Rendered images with source text

§ §

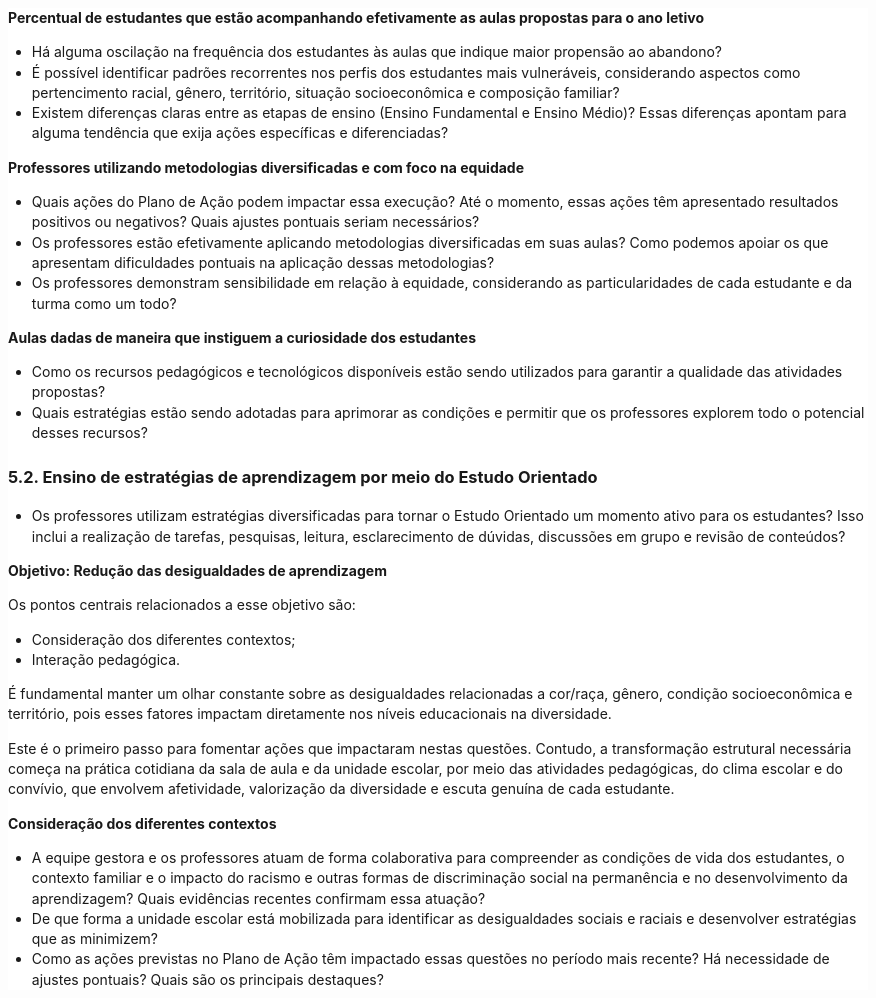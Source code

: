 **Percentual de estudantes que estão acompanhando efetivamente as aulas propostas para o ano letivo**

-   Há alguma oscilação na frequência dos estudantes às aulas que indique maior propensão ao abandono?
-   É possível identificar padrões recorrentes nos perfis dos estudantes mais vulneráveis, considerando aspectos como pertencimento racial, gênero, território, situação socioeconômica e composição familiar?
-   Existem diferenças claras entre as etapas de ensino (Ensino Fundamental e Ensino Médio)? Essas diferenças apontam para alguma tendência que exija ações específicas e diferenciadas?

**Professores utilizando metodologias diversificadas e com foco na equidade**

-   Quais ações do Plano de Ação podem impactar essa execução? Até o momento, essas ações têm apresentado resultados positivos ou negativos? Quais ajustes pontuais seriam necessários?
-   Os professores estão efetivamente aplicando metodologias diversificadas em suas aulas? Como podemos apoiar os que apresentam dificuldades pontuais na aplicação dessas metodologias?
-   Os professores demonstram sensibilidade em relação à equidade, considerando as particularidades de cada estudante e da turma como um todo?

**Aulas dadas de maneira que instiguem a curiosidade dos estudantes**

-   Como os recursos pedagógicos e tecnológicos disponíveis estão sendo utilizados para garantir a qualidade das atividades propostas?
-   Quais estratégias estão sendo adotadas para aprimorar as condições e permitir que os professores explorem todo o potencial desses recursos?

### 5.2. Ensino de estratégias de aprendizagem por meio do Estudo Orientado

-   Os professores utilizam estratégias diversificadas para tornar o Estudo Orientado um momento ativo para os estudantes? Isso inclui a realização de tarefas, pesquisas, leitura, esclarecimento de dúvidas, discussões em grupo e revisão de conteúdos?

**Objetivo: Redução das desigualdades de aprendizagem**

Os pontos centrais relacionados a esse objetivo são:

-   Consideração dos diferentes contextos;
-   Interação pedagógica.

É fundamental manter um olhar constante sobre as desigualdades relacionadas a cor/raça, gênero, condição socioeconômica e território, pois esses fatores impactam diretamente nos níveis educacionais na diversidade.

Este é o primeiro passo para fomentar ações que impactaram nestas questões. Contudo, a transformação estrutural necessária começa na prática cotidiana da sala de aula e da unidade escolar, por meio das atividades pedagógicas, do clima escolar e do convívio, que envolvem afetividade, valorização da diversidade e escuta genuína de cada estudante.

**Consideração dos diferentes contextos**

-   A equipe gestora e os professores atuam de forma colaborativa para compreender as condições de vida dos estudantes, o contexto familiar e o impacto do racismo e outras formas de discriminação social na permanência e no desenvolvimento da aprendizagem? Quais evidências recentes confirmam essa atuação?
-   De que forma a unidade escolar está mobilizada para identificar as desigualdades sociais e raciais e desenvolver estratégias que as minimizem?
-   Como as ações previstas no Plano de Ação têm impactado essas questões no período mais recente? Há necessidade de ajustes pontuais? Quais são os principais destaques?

§ §

AIM OF THE EXERCISE
Line by line, count how many lines of the entries contain the word "identificar", and give only that number.

SOLUTION TO THE EXERCISE
2